Let’s put aside for the time being the innate hilarity and hypocrisy of FIFA assuming that they’re qualified to lecture anyone on governance issues, the fact is there are Statutes in place to which FFA is expected to adhere as a ‘Member’ of FIFA.


Amongst other things, those Statutes include a definition of stakeholders which includes players, clubs and leagues (Definition 18) – interestingly, not fans, as #NewFIFANow has pointed out many times – as well as the principle of promotion and relegation (Article 9). FIFA Statutes also set out that any club or league is subordinate to the Member Association, ie. FFA, which means that it is entirely within FFA’s purview to set the parameters for the establishment of a separately administered A-League competition and/or promotion and relegation if they wanted to do so.
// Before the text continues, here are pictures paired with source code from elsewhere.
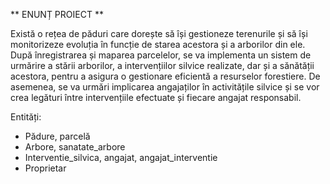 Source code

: ** ENUNȚ PROIECT **

Există o rețea de păduri care dorește să își gestioneze terenurile și să își monitorizeze evoluția în funcție de starea acestora și a arborilor din ele. După înregistrarea și maparea parcelelor, se va implementa un sistem de urmărire a stării arborilor, a intervențiilor silvice realizate, dar și a sănătății acestora, pentru a asigura o gestionare eficientă a resurselor forestiere. De asemenea, se va urmări implicarea angajaților în activitățile silvice și se vor crea legături între intervențiile efectuate și fiecare angajat responsabil.

Entități:
-	Pădure, parcelă
-	Arbore, sanatate_arbore
-	Interventie_silvica, angajat, angajat_interventie
-	Proprietar 

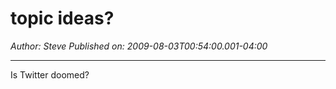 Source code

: # topic ideas?

*Author: Steve*
*Published on: 2009-08-03T00:54:00.001-04:00*

---

Is Twitter doomed?  
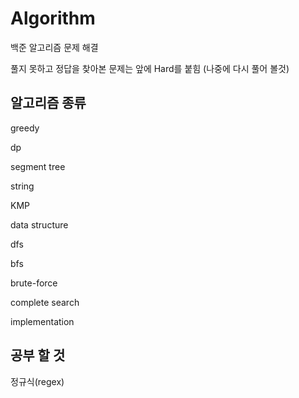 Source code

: # Algorithm

백준 알고리즘 문제 해결

풀지 못하고 정답을 찾아본 문제는 앞에 Hard를 붙힘
(나중에 다시 풀어 볼것)

## 알고리즘 종류

greedy

dp

segment tree

string

KMP

data structure

dfs

bfs

brute-force

complete search

implementation  


## 공부 할 것

정규식(regex)

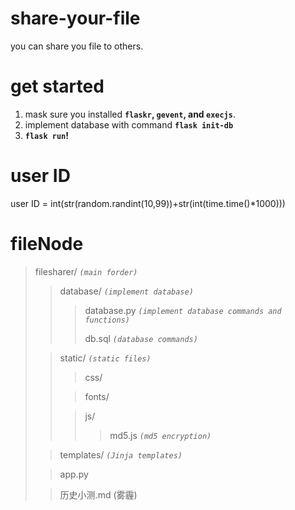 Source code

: # share-your-file
you can share you file to others.

# get started
1. mask sure you installed **`flaskr`, `gevent`, and `execjs`**.
2. implement database with command **`flask init-db`**
3. **`flask run`!**


# user ID
user ID = int(str(random.randint(10,99))+str(int(time.time()*1000)))


# fileNode
> filesharer/ *`(main forder)`*
>
>> database/ *`(implement database)`*
>>
>>> database.py *`(implement database commands and functions)`*
>>>
>>> db.sql *`(database commands)`*
>
>> static/ *`(static files)`*
>>
>>> css/
>>
>>> fonts/
>>
>>> js/
>>>
>>>> md5.js *`(md5 encryption)`*
>
>> templates/ *`(Jinja templates)`*
>
>> app.py
>
>> 历史小测.md (雾霾)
The issues are not new to FFA. FFA Board member Moya Dodd is familiar with them. She has been an FFA Board member for nine years, on the executive of the AFC for seven years and on the FIFA Executive for the past three years. The AFC has also raised the lack of promotion and relegation on multiple occasions as a significant barrier to an increase in the number of automatic places in the Asian Champions League.


So why are FIFA and AFC concerned with Australia?


It’s a fair question. On a scale of 1-211 of FIFA’s member associations, it’s unlikely that governance within the Australian game is anywhere near the top of the ‘problem pile’.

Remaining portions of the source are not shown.